À travers expositions, débats, ateliers créatifs, il cherche à toucher les jeunes autrement que par les canaux traditionnels : « Il faut vivre l’Europe pour la comprendre. »
Et il insiste : « Si on était tous identiques, ce serait horrible… la différence c’est ce qui nous rapproche. »
« S’engager, c’est voyager et trouver des problèmes communs » – Nils
Le témoignage de Nils, 20 ans, participant allemand de la team journaliste du projet « Europe Convergence », et étudiant en double diplôme à Sciences Po Lille (France) et Münster (Allemagne), illustre cette Europe vécue : « J’ai beaucoup appris, en peu de temps, en allant étudier en France, avec un système universitaire différent de l’Allemagne. »

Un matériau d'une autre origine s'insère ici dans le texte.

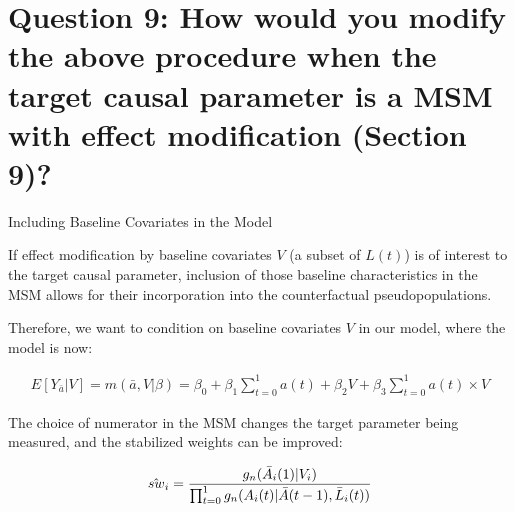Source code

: \documentclass[ignorenonframetext,]{beamer}
\begin{document}
\section{Question 9: How would you modify the above procedure when the
target causal parameter is a MSM with effect modification (Section
9)?}\label{question-9-how-would-you-modify-the-above-procedure-when-the-target-causal-parameter-is-a-msm-with-effect-modification-section-9}

\begin{frame}{Including Baseline Covariates in the Model}

\vspace{3mm} If effect modification by baseline covariates \(V\) (a
subset of \(L(t)\)) is of interest to the target causal parameter,
inclusion of those baseline characteristics in the MSM allows for their
incorporation into the counterfactual pseudopopulations.

\vspace{3mm} Therefore, we want to condition on baseline covariates
\(V\) in our model, where the model is now: \vspace{-6mm}

\begin{align*}
E[Y_{\bar{a}}|V] = m(\bar{a},V|\beta) = \beta_0 + \beta_1\sum_{t=0}^1a(t) + \beta_2V + \beta_3\sum_{t=0}^1a(t) \times V
\end{align*}

\vspace{3mm} The choice of numerator in the MSM changes the target
parameter being measured, and the stabilized weights can be improved:
\vspace{-5mm}

\begin{align*}
\hat{sw}_\mathnormal{i} = \frac{g_n(\bar{A}_\mathnormal{i}(1)|V_i)}{\prod_{t=0}^1g_n(A_\mathnormal{i}(t)|\bar{A}(t-1), \bar{L}_\mathnormal{i}(t))}\\
\end{align*}

\end{frame}
\end{document}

Son expérience lui a montré combien partir à l’étranger permet de se construire. Mais il souligne aussi les inégalités d’accès : « Partir étudier à l’étranger n’est pas accessible à tout le monde… il faut avoir un bon niveau de langue et avoir grandi dans un milieu international. »
Pour lui, l’engagement européen est concret : « S’engager en Europe, c’est voyager, connaître les cultures des autres… et surtout trouver des problèmes que nous avons en commun… comme le coût de la vie. »

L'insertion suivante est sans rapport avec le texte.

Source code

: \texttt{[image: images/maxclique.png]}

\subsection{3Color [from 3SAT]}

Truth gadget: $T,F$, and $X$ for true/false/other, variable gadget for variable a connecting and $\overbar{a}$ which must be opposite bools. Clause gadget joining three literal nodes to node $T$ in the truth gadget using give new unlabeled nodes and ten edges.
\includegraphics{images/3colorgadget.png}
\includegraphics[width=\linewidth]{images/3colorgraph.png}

Les jeunes vraiment désintéréssés par la politique ?
Le politologue Jean-Charles Lagrée nuance les discours alarmistes : les jeunes ne sont pas apolitiques. Ils rejettent surtout les formes traditionnelles d’engagement. Ce qu’ils veulent, c’est du concret, des actions qui changent leur quotidien.

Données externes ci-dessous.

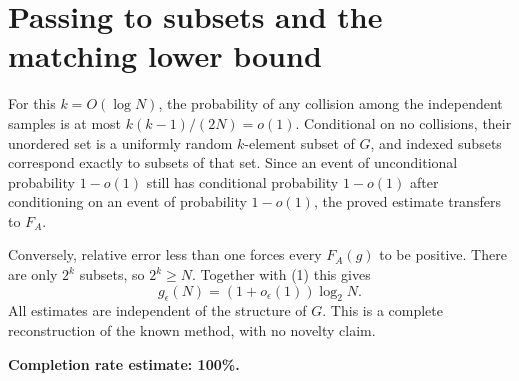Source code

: \documentclass[11pt]{article}
\begin{document}
\section*{Passing to subsets and the matching lower bound}
For this $k=O(\log N)$, the probability of any collision among the independent samples is at most $k(k-1)/(2N)=o(1)$. Conditional on no collisions, their unordered set is a uniformly random $k$-element subset of $G$, and indexed subsets correspond exactly to subsets of that set. Since an event of unconditional probability $1-o(1)$ still has conditional probability $1-o(1)$ after conditioning on an event of probability $1-o(1)$, the proved estimate transfers to $F_A$.

Conversely, relative error less than one forces every $F_A(g)$ to be positive. There are only $2^k$ subsets, so $2^k\ge N$. Together with (1) this gives
\[
 g_\epsilon(N)=(1+o_\epsilon(1))\log_2N.
\]
All estimates are independent of the structure of $G$. This is a complete reconstruction of the known method, with no novelty claim.

\textbf{Completion rate estimate: 100\%.}
\end{document}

Appliqué à l’Europe, cela signifie que l’abstention ne traduit pas un rejet total, mais plutôt une volonté de s’engager différemment : par l’associatif, la culture, le numérique, les voyages. Cette analyse rejoint pleinement mon expérience : les jeunes veulent du sens, pas de simples slogans.
À travers le programme « Europe Convergence » et Erasmus, j’ai choisi de dépasser les frontières de mon pays, qui est la France, pour défendre une Europe inclusive, une Europe du dialogue et de la diversité. Pour moi, s’engager, ce n’est pas seulement militer sur le plan politique, c’est aussi créer des espaces où chacun peut raconter son expérience et être écouté. Cet engagement, je le porte aussi dans mes convictions personnelles et j’ai refusé de me limiter à une vision enfermée dans mon pays, et j’ai choisi de défendre une Europe qui valorise les différences plutôt que de les effacer.
Et surtout, je crois que cet engagement doit rester accessible. Contrairement à ce que je pensais, il ne s’adresse pas seulement aux personnes multilingues ou à celles qui ont les moyens financiers de voyager, elle s’adresse à tous.tes, tant que nous en avons l’envie et la détermination. Car oui, l’Europe a besoin d’entendre toutes les voix, y compris celles qui restent trop souvent exclues des débats politiques et des projets européens.
En octobre, je poursuivrais mon engagement, à Opole, en Pologne pour participer à une formation avec le dispositif FORTHEM de mon université, sur l’intelligence artificielle au sein du journalisme. Là encore, l’objectif pour moi sera de réfléchir à comment les outils numériques peuvent servir la démocratie culturelle et comment peuvent-ils donner une voix à celle et ceux que l’on n’entend pas assez.
Au fond, mon engagement européen repose sur une conviction simple. La diversité des vécus n’est pas un obstacle, c’est notre force collective.